**Provided records**.

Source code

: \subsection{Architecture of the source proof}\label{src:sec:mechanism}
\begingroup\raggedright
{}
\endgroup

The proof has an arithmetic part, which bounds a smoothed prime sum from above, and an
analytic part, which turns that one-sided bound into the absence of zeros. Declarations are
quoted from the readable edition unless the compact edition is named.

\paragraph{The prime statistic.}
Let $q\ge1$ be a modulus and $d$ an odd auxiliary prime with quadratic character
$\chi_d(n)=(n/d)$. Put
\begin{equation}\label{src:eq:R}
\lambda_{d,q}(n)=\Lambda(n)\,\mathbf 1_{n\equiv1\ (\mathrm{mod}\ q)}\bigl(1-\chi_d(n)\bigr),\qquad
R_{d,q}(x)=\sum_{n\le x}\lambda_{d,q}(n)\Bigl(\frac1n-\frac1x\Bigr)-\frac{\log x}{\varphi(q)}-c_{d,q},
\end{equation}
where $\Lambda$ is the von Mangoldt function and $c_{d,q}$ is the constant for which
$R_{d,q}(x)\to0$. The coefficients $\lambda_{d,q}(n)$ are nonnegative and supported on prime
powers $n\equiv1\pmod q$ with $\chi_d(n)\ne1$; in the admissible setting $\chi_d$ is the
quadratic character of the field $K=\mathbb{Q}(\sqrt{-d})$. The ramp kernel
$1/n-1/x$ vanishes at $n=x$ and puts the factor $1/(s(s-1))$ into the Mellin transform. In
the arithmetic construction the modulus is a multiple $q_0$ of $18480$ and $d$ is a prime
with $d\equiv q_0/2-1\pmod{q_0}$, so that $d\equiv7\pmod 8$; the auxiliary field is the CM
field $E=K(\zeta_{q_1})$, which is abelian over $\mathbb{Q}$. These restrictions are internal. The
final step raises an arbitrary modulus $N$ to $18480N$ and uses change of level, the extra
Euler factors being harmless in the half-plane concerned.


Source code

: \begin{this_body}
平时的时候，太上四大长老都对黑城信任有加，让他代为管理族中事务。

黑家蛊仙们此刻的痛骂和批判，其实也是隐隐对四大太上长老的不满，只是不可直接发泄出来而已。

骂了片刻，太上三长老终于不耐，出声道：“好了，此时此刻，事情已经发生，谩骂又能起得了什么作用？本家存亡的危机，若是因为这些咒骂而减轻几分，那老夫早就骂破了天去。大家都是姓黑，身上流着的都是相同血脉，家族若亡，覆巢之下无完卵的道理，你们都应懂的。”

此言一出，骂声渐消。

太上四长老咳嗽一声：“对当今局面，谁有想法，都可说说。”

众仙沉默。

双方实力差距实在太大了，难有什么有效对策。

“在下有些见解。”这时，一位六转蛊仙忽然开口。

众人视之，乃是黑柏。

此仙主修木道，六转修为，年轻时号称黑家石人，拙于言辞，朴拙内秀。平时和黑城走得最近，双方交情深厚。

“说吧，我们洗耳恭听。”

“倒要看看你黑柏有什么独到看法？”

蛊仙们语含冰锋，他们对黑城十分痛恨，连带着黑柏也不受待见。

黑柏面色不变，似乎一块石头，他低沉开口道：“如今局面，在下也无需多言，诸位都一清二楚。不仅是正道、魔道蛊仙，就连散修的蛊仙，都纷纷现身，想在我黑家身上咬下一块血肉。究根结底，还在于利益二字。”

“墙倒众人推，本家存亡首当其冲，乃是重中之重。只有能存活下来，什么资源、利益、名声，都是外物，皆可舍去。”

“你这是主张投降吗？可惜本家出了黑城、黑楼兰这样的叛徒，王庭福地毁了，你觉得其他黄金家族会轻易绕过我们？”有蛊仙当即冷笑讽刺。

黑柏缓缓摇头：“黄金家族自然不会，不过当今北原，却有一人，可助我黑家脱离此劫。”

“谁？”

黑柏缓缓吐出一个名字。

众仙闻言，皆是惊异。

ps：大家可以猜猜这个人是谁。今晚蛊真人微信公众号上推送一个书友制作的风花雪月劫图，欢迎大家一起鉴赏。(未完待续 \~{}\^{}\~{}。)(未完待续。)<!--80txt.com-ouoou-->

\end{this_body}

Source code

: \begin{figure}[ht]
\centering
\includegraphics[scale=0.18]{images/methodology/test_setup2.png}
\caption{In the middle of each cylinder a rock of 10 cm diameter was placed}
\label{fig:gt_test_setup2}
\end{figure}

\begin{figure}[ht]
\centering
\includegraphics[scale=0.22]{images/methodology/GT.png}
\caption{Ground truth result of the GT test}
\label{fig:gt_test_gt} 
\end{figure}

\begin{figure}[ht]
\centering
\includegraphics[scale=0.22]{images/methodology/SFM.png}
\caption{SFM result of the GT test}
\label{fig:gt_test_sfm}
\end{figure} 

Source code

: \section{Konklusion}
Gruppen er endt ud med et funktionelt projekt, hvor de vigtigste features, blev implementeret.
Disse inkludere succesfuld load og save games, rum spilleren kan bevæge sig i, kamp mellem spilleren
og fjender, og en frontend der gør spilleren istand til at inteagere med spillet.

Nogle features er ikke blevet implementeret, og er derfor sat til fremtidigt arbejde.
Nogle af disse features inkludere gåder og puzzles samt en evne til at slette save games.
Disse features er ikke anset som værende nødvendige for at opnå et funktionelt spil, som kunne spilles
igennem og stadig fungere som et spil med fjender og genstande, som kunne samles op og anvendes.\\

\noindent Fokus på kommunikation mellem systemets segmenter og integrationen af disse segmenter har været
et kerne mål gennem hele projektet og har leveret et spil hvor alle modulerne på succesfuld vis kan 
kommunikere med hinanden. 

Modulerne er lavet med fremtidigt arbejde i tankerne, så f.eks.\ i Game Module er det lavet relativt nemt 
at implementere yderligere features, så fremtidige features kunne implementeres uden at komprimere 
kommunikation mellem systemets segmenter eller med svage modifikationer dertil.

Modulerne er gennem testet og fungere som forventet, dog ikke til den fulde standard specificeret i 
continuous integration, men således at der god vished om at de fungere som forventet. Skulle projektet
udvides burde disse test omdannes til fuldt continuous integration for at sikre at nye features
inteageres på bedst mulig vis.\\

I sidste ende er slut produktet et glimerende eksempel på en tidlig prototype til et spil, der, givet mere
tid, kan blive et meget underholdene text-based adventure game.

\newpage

**Prompt**.
Every line of the data above belongs in the answer, unchanged.

**Task output**.
Source code

: \subsection{Architecture of the source proof}\label{src:sec:mechanism}
\begingroup\raggedright
{}
\endgroup

The proof has an arithmetic part, which bounds a smoothed prime sum from above, and an
analytic part, which turns that one-sided bound into the absence of zeros. Declarations are
quoted from the readable edition unless the compact edition is named.

\paragraph{The prime statistic.}
Let $q\ge1$ be a modulus and $d$ an odd auxiliary prime with quadratic character
$\chi_d(n)=(n/d)$. Put
\begin{equation}\label{src:eq:R}
\lambda_{d,q}(n)=\Lambda(n)\,\mathbf 1_{n\equiv1\ (\mathrm{mod}\ q)}\bigl(1-\chi_d(n)\bigr),\qquad
R_{d,q}(x)=\sum_{n\le x}\lambda_{d,q}(n)\Bigl(\frac1n-\frac1x\Bigr)-\frac{\log x}{\varphi(q)}-c_{d,q},
\end{equation}
where $\Lambda$ is the von Mangoldt function and $c_{d,q}$ is the constant for which
$R_{d,q}(x)\to0$. The coefficients $\lambda_{d,q}(n)$ are nonnegative and supported on prime
powers $n\equiv1\pmod q$ with $\chi_d(n)\ne1$; in the admissible setting $\chi_d$ is the
quadratic character of the field $K=\mathbb{Q}(\sqrt{-d})$. The ramp kernel
$1/n-1/x$ vanishes at $n=x$ and puts the factor $1/(s(s-1))$ into the Mellin transform. In
the arithmetic construction the modulus is a multiple $q_0$ of $18480$ and $d$ is a prime
with $d\equiv q_0/2-1\pmod{q_0}$, so that $d\equiv7\pmod 8$; the auxiliary field is the CM
field $E=K(\zeta_{q_1})$, which is abelian over $\mathbb{Q}$. These restrictions are internal. The
final step raises an arbitrary modulus $N$ to $18480N$ and uses change of level, the extra
Euler factors being harmless in the half-plane concerned.


Source code

: \begin{this_body}
平时的时候，太上四大长老都对黑城信任有加，让他代为管理族中事务。

黑家蛊仙们此刻的痛骂和批判，其实也是隐隐对四大太上长老的不满，只是不可直接发泄出来而已。

骂了片刻，太上三长老终于不耐，出声道：“好了，此时此刻，事情已经发生，谩骂又能起得了什么作用？本家存亡的危机，若是因为这些咒骂而减轻几分，那老夫早就骂破了天去。大家都是姓黑，身上流着的都是相同血脉，家族若亡，覆巢之下无完卵的道理，你们都应懂的。”

此言一出，骂声渐消。

太上四长老咳嗽一声：“对当今局面，谁有想法，都可说说。”

众仙沉默。

双方实力差距实在太大了，难有什么有效对策。

“在下有些见解。”这时，一位六转蛊仙忽然开口。

众人视之，乃是黑柏。

此仙主修木道，六转修为，年轻时号称黑家石人，拙于言辞，朴拙内秀。平时和黑城走得最近，双方交情深厚。

“说吧，我们洗耳恭听。”

“倒要看看你黑柏有什么独到看法？”

蛊仙们语含冰锋，他们对黑城十分痛恨，连带着黑柏也不受待见。

黑柏面色不变，似乎一块石头，他低沉开口道：“如今局面，在下也无需多言，诸位都一清二楚。不仅是正道、魔道蛊仙，就连散修的蛊仙，都纷纷现身，想在我黑家身上咬下一块血肉。究根结底，还在于利益二字。”

“墙倒众人推，本家存亡首当其冲，乃是重中之重。只有能存活下来，什么资源、利益、名声，都是外物，皆可舍去。”

“你这是主张投降吗？可惜本家出了黑城、黑楼兰这样的叛徒，王庭福地毁了，你觉得其他黄金家族会轻易绕过我们？”有蛊仙当即冷笑讽刺。

黑柏缓缓摇头：“黄金家族自然不会，不过当今北原，却有一人，可助我黑家脱离此劫。”

“谁？”

黑柏缓缓吐出一个名字。

众仙闻言，皆是惊异。

ps：大家可以猜猜这个人是谁。今晚蛊真人微信公众号上推送一个书友制作的风花雪月劫图，欢迎大家一起鉴赏。(未完待续 \~{}\^{}\~{}。)(未完待续。)<!--80txt.com-ouoou-->

\end{this_body}

Source code

: \begin{figure}[ht]
\centering
\includegraphics[scale=0.18]{images/methodology/test_setup2.png}
\caption{In the middle of each cylinder a rock of 10 cm diameter was placed}
\label{fig:gt_test_setup2}
\end{figure}

\begin{figure}[ht]
\centering
\includegraphics[scale=0.22]{images/methodology/GT.png}
\caption{Ground truth result of the GT test}
\label{fig:gt_test_gt} 
\end{figure}

\begin{figure}[ht]
\centering
\includegraphics[scale=0.22]{images/methodology/SFM.png}
\caption{SFM result of the GT test}
\label{fig:gt_test_sfm}
\end{figure} 

Source code

: \section{Konklusion}
Gruppen er endt ud med et funktionelt projekt, hvor de vigtigste features, blev implementeret.
Disse inkludere succesfuld load og save games, rum spilleren kan bevæge sig i, kamp mellem spilleren
og fjender, og en frontend der gør spilleren istand til at inteagere med spillet.

Nogle features er ikke blevet implementeret, og er derfor sat til fremtidigt arbejde.
Nogle af disse features inkludere gåder og puzzles samt en evne til at slette save games.
Disse features er ikke anset som værende nødvendige for at opnå et funktionelt spil, som kunne spilles
igennem og stadig fungere som et spil med fjender og genstande, som kunne samles op og anvendes.\\

\noindent Fokus på kommunikation mellem systemets segmenter og integrationen af disse segmenter har været
et kerne mål gennem hele projektet og har leveret et spil hvor alle modulerne på succesfuld vis kan 
kommunikere med hinanden. 

Modulerne er lavet med fremtidigt arbejde i tankerne, så f.eks.\ i Game Module er det lavet relativt nemt 
at implementere yderligere features, så fremtidige features kunne implementeres uden at komprimere 
kommunikation mellem systemets segmenter eller med svage modifikationer dertil.

Modulerne er gennem testet og fungere som forventet, dog ikke til den fulde standard specificeret i 
continuous integration, men således at der god vished om at de fungere som forventet. Skulle projektet
udvides burde disse test omdannes til fuldt continuous integration for at sikre at nye features
inteageres på bedst mulig vis.\\

I sidste ende er slut produktet et glimerende eksempel på en tidlig prototype til et spil, der, givet mere
tid, kan blive et meget underholdene text-based adventure game.

\newpage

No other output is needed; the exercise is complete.